The Messenger (1937 film)
The Messenger | |
---|---|
Directed by | Raymond Rouleau |
Produced by | Alexandre Kamenka |
Written by |
Marcel Achard Henri Bernstein (play) |
Starring |
Gaby Morlay Jean Gabin Mona Goya |
Music by | Georges Auric |
Cinematography | Jules Kruger |
Edited by | Maurice Serein |
Production company | |
Distributed by | Pathé Consortium Cinéma |
Release dates | 2 September 1937 |
Running time | 98 minutes |
Country | France |
Language | French |
The Messenger (French: Le messager) is a 1937 French drama film directed by Raymond Rouleau and starring Gaby Morlay, Jean Gabin and Mona Goya.[1] It was based on a play by Henri Bernstein. Morlay reprised her role while Victor Francen, who had played the male lead on stage, was replaced by Gabin.
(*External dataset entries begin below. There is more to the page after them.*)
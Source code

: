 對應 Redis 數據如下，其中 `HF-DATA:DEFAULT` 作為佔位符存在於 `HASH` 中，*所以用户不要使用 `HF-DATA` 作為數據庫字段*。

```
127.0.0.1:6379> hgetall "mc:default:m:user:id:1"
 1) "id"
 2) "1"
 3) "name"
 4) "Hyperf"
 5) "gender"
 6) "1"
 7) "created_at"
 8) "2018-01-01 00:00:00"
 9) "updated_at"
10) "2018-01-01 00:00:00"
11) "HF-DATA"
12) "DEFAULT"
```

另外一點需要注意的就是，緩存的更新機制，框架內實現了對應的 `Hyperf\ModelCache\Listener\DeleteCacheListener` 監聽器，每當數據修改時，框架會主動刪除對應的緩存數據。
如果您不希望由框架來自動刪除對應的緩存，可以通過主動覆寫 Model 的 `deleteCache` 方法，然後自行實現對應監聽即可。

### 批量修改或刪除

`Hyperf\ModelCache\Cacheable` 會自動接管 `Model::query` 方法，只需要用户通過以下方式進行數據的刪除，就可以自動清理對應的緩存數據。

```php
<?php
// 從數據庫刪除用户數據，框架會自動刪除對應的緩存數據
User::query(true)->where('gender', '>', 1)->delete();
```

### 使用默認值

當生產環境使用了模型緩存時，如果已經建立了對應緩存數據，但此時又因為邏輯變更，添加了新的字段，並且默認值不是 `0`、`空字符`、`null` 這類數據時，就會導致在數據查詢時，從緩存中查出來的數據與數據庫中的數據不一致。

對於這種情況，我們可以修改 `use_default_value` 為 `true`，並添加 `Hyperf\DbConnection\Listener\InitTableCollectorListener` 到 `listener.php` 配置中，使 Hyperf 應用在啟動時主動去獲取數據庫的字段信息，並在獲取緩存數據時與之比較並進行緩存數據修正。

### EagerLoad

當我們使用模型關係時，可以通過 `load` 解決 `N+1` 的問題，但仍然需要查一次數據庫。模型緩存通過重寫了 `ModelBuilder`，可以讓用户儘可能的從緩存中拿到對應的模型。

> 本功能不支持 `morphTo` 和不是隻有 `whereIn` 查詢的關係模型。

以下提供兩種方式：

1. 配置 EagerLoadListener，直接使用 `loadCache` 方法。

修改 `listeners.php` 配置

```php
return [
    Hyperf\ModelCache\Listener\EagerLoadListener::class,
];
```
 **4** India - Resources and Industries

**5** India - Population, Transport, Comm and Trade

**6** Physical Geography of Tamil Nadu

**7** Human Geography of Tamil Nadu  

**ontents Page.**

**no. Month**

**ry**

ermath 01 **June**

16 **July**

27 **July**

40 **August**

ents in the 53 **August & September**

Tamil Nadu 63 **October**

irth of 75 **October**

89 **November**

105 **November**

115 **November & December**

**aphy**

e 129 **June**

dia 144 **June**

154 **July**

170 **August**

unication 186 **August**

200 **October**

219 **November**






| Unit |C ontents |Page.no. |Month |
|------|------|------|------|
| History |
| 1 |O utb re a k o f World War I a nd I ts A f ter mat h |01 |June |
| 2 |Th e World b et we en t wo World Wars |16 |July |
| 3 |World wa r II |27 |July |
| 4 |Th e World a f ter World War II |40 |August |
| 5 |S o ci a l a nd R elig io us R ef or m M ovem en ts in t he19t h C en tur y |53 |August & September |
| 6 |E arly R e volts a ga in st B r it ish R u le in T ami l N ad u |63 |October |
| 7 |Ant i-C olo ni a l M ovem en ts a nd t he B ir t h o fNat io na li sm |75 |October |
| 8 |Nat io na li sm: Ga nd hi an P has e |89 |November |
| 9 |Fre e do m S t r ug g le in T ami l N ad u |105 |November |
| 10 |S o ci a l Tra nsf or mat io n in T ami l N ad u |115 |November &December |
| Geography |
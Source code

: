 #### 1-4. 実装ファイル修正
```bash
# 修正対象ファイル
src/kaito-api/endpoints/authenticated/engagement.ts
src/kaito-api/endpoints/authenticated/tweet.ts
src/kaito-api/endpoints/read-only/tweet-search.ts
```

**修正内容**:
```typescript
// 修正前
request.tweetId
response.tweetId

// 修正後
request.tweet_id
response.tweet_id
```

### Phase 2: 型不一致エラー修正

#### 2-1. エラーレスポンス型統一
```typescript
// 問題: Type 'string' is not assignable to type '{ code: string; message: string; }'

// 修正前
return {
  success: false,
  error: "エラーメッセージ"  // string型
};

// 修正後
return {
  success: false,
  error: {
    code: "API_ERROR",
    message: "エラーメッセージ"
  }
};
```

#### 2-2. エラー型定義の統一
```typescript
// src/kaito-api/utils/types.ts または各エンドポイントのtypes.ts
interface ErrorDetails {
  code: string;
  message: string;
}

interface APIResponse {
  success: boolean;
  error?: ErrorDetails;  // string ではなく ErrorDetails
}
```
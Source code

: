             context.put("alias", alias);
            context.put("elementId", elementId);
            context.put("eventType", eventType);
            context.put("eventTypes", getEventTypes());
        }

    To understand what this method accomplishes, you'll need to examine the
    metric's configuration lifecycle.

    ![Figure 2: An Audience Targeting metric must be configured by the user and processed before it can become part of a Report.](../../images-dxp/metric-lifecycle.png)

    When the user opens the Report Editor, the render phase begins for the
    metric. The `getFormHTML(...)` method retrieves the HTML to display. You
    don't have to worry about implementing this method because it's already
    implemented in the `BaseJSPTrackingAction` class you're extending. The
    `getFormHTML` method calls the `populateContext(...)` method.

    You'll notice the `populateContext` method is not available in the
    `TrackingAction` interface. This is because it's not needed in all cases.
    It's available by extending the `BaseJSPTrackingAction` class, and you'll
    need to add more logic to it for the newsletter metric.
The film's art direction was by Eugène Lourié.
Synopsis
After leaving his socialite wife to marry her secretary, Nick Dange finds his well-connected wife has arranged for him to be made unemployable in Paris. The only work that he is able to get is to manage a mine in Uganda. He feels lonely and isolated, thousands of miles from his wife. His only companion is a fellow worker named Jack. When Jack returns to Paris after being injured, Nick asks him to take a message to his wife. Yet she is also lonely and begins an affair with Jack, who has already come to idolize her from the descriptions that Nick had made back in Africa. Yet when Nick returns to Paris and discovers the illicit relationship, Jack commits suicide.
Cast
- Gaby Morlay as Marie
- Jean Gabin as Nick Dange
- Mona Goya as Pierrette
- Maurice Escande as Géo
- Henri Guisol as Jack
- Pierre Alcover as Morel
- Ernest Ferny as L'industriel
- Betty Rowe as Florence
- Princesse Kandou as Dolly
- Jean-Pierre Aumont as Gilbert Rollin
- Bernard Blier as Le chauffeur de Nick
- Lucien Coëdel as L'agent
- René Stern as Le notaire
- Jean Témerson as Le maître d'hôtel
- Robert Vattier as Le représentant
References
- ↑ Kennedy-Karpat p.32
Bibliography
- Kennedy-Karpat, Colleen. Rogues, Romance, and Exoticism in French Cinema of the 1930s. Fairleigh Dickinson, 2013.